Dr. Helwany has 20 years of teaching and research experience in the geotechnical engineering area. He taught courses in various areas of civil engineering including statics, dynamics, structural analysis, soil mechanics, foundation engineering, advanced foundation engineering, advanced soil mechanics, soil-structure interaction, soil modeling, finite element method in geotechnical engineering, designing with geosynthetics, and even fluid mechanics! He enjoys teaching as well as research.
Soil-structure interaction is Dr. Helwany’s main area of research and he has performed many funded interdisciplinary research projects related to soil reinforcement, soil dynamics, soil-structure interaction with high-rate loading conditions. He is currently working on near-surface geothermal energy where he is the Principal Investigator of a fundamental research project on the effects of heat cycles, caused by energy piles, on soil strength and on soil-pile interface strength (funded by the National Science Foundation). He is also investigating the use of a new type of energy piles as a storage medium for wind and solar energy associated with microgrids (funded by Research Growth Initiatives-UWM). Both projects are being done in collaboration with his UWM associates from the electrical engineering department and the mechanical engineering. The projects also include collaboration with faculty from EPFL-Switzerland, University of Alaska, and Virginia Tech. He has also conducted research on a new pile foundation system for "Mega" tubular wind towers (funded by We Energies).

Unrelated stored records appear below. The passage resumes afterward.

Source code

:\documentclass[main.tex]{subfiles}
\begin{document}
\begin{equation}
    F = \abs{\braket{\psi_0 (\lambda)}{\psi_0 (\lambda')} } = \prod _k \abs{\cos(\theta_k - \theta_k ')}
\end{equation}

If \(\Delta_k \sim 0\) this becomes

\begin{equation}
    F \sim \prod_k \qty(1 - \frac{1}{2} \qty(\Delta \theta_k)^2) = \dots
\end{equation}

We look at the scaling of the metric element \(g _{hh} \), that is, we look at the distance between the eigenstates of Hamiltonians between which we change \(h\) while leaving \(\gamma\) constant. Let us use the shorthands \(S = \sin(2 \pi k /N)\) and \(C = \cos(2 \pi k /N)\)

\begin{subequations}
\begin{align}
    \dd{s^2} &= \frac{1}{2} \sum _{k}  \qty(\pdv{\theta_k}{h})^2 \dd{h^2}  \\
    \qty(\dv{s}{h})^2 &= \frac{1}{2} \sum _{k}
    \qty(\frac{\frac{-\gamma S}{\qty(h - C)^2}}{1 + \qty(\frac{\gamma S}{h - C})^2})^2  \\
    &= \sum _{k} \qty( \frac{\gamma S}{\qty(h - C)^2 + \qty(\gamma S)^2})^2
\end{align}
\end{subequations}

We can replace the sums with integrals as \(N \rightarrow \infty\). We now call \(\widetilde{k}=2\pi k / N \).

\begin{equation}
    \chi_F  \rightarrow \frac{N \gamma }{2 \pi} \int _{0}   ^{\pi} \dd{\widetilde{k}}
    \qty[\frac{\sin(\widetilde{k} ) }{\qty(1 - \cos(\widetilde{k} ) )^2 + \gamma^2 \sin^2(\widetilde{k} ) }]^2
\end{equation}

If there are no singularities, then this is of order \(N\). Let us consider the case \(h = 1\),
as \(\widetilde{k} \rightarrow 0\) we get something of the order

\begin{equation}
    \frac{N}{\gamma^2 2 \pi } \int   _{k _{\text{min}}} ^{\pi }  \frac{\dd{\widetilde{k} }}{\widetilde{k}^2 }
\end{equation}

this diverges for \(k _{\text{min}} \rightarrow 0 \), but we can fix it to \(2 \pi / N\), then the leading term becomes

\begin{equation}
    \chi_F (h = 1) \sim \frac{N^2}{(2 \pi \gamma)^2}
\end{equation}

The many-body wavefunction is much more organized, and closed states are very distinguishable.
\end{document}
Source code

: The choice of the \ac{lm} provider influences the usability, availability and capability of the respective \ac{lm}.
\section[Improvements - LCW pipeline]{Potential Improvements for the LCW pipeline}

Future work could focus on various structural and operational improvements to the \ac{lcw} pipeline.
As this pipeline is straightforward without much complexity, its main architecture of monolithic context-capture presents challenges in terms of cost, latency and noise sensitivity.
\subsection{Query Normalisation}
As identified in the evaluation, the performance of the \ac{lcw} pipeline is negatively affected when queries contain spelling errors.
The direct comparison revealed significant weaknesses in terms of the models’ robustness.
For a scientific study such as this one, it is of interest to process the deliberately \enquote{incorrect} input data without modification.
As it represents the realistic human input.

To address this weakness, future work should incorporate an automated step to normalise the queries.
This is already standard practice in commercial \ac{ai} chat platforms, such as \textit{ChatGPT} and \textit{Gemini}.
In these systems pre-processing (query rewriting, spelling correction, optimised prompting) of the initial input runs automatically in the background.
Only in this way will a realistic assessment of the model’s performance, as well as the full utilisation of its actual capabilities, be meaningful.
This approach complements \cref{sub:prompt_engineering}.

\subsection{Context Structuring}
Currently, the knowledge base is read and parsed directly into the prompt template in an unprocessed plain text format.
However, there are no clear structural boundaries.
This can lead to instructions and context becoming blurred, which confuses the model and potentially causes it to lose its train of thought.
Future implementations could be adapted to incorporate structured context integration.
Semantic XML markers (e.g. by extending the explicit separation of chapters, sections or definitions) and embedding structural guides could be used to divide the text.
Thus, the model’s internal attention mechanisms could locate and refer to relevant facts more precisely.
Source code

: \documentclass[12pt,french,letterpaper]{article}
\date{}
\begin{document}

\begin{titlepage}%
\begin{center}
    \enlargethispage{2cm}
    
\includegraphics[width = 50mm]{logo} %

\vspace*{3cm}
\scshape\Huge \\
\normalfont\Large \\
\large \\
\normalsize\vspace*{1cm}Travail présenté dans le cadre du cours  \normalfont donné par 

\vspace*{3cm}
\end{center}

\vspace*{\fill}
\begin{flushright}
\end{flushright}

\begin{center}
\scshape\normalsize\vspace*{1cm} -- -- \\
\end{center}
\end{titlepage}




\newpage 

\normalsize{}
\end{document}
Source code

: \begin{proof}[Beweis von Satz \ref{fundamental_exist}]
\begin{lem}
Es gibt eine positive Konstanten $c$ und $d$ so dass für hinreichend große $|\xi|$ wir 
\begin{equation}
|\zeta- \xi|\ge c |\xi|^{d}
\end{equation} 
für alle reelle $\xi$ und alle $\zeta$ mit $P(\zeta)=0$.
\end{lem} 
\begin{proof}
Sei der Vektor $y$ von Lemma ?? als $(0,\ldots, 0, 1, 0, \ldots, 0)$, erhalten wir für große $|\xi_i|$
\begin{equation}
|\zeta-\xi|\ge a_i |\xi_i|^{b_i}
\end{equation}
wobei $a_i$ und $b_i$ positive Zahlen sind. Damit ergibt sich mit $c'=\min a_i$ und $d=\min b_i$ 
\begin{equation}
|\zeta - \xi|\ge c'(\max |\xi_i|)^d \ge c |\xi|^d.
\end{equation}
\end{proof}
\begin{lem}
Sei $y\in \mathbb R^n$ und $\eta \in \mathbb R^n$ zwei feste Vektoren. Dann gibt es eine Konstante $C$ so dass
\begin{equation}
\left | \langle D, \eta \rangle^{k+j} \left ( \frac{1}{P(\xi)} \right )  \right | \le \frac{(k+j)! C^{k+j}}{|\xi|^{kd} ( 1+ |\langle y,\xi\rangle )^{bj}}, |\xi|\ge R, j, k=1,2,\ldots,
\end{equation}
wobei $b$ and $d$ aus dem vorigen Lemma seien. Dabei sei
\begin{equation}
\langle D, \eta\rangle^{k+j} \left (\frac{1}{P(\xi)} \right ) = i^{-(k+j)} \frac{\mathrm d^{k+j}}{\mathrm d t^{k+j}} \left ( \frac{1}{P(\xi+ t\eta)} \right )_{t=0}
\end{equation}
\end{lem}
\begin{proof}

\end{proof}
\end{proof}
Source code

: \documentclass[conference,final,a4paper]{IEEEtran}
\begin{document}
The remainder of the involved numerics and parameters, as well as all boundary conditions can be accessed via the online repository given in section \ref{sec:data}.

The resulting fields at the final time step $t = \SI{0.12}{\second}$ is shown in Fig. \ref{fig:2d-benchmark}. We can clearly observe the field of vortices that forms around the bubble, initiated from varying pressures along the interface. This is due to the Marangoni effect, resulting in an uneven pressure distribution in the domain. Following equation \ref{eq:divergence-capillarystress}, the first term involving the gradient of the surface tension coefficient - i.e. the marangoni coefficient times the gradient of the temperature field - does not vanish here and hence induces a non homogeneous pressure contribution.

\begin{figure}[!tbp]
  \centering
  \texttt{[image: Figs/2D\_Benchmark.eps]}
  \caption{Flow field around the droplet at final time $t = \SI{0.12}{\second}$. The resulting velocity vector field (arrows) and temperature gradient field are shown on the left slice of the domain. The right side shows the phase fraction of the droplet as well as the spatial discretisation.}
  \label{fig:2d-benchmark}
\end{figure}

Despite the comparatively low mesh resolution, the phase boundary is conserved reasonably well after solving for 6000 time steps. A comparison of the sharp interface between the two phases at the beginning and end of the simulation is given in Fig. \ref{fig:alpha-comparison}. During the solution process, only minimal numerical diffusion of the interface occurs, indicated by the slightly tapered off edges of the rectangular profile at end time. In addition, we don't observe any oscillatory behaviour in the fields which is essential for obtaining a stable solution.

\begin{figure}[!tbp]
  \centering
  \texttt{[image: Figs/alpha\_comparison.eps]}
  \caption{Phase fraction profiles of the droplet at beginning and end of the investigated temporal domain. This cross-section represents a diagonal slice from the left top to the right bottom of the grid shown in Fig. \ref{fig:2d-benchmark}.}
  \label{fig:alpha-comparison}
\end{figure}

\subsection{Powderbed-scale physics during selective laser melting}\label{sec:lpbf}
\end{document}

Dr. Helwany is the author of Applied Soil Mechanics with Abaqus Applications. The book shows how to apply the finite element method to solve soil mechanics problems. He has used these principles in pragmatic solutions in conjunction with projects run by the Air Force Office for Scientific Research (AFOSR), the Wisconsin Department of Transportation (WisDOT), the National Cooperative Highway Research Program (NCHRP), and the National Science Foundation (NSF).